NIGERIA TO GAIN $10.3B FROM TRADE AGREEMENT, TARIFF ELIMINATION ON IT PRODUCTS

 

ITIF advises nations to use ICT to boost their economy.
When the Information Technology Agreement's second expansion (ITA-3) is finished, more than 400 unique information technology (ICT) items might be covered by the ITA's framework for eliminating tariffs, which would boost the global economy by more than $750 billion over the course of ten years.
The Information Technology and Innovation Foundation (ITIF), which made this disclosure, pointed out that Nigeria may get $10.3 billion of the $750 billion in a decade through the extension of trade agreements and the removal of tariffs on IT products.
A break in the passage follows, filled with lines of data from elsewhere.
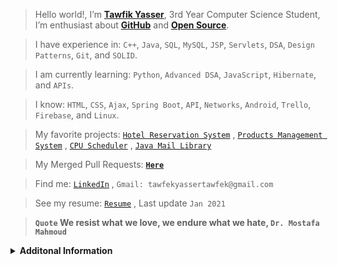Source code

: > Hello world!, I’m <strong><a href="https://www.linkedin.com/in/tawfikyasser">Tawfik Yasser</a></strong>, 3rd Year Computer Science Student, I’m enthusiast about <strong><a href="https://github.com/TawfikYasser">GitHub</a></strong> and <strong><a href="https://github.com/pulls?q=is%3Apr+author%3ATawfikYasser+archived%3Afalse+is%3Aclosed+is%3Amerged">Open Source</a></strong>.

> I have experience in: `C++`, `Java`, `SQL`, `MySQL`, `JSP`, `Servlets`, `DSA`, `Design Patterns`, `Git`, and `SOLID`.

> I am currently learning: `Python`, `Advanced DSA`, `JavaScript`, `Hibernate`, and `APIs`.

> I know: `HTML`, `CSS`, `Ajax`, `Spring Boot`, `API`, `Networks`, `Android`, `Trello`, `Firebase`, and `Linux`.

> My favorite projects: [`Hotel Reservation System`](https://github.com/TawfikYasser/Hotel-Reservation-System) , [`Products Management System`](https://github.com/TawfikYasser/Products-Management-System) , [`CPU Scheduler`](https://github.com/TawfikYasser/CPUSS) , [`Java Mail Library`](https://github.com/TawfikYasser/JTMail)

> My Merged Pull Requests: <strong>[`Here`](https://github.com/pulls?q=is%3Apr+author%3ATawfikYasser+archived%3Afalse+is%3Aclosed+is%3Amerged)</strong>

> Find me: [`LinkedIn`](https://www.linkedin.com/in/tawfikyasser/) , `Gmail: tawfekyassertawfek@gmail.com`

> See my resume: [`Resume`](https://www.linkedin.com/in/tawfikyasser/detail/overlay-view/urn:li:fsd_profileTreasuryMedia:(ACoAACwpWx8BX_1Qb7cdc-f-9oVgc0ksvP5fajM,1611911084859)) , Last update `Jan 2021`

> <b>`Quote`<b> We resist what we love, we endure what we hate, `Dr. Mostafa Mahmoud`
  
<details>
  <summary>Additonal Information</summary>
<p align="center">
  <img align="center" src="https://github-readme-streak-stats.herokuapp.com/?user=TawfikYasser&theme=radical&custom_title=streak-stats-ty&hide_border=true&layout=compact" />
</p>
  
  [![Tawfik's github activity graph](https://activity-graph.herokuapp.com/graph?username=TawfikYasser&theme=github&area=true)](https://github.com/ashutosh00710/github-readme-activity-graph)
</details>

<!--START_SECTION:activity-->

<!--END_SECTION:activity-->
The ITA, the trade agreement that eliminates tariffs on certain goods, has not been amended since 2015, despite the fact that IT is at the basis of a wide range of items that are constantly expanding. It emphasized that updating this would further increase the economic benefits highlighted previously.

Expanding the ITA could include items like 3D printers, industrial robots, commercial-use drones, patient monitoring systems and other medical devices, lithium-ion batteries, solar cells, and high-definition televisions, according to ITIF, which studied 22 countries, including Nigeria.
It estimates that during the following ten years, the world economy would increase by almost $766 billion if the 82 signatories of the original ITA joined an extended ITA-3.

Although all 22 of the nations surveyed will see greater economies over that time, the analysis revealed that India, Kenya, Pakistan, and Nigeria would experience the biggest relative gross domestic product (GDP) growth during the next ten years—2.5%, 2.3%, 2.0%, and 1.7%, respectively.

ITIF said by eliminating tariffs on trade across hundreds of ICT products, the ITA has played an indispensable role in creating “zero-in/zero-out” tariff environments that have fostered the development and diversification of ICT global value chains (GVCs), helping bring developing economies previously locked out by their prohibitively high tariffs on ICT parts, components, and equipment and undeveloped telecommunications networks into GVCs for ICT goods production and assembly.